▸ Your goal
From the first line of the records through the line containing "I'm Rachel, a", retype every line exactly and nothing else.

───── Recorded data ─────

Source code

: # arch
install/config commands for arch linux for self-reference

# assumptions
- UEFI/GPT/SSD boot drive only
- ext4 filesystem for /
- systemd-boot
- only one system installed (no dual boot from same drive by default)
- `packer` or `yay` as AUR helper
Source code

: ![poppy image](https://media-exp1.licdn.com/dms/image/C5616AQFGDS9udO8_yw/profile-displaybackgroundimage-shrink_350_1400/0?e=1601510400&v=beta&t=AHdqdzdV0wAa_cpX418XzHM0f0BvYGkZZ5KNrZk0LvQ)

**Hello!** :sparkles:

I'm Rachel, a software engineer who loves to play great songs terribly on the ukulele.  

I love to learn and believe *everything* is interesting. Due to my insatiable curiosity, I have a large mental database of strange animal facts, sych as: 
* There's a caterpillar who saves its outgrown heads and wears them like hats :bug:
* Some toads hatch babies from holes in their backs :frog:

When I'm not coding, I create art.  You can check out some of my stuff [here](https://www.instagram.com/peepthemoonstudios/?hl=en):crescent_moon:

─────

▸ Your response
Source code

: # arch
install/config commands for arch linux for self-reference

# assumptions
- UEFI/GPT/SSD boot drive only
- ext4 filesystem for /
- systemd-boot
- only one system installed (no dual boot from same drive by default)
- `packer` or `yay` as AUR helper
Source code

: ![poppy image](https://media-exp1.licdn.com/dms/image/C5616AQFGDS9udO8_yw/profile-displaybackgroundimage-shrink_350_1400/0?e=1601510400&v=beta&t=AHdqdzdV0wAa_cpX418XzHM0f0BvYGkZZ5KNrZk0LvQ)

**Hello!** :sparkles:

I'm Rachel, a software engineer who loves to play great songs terribly on the ukulele.  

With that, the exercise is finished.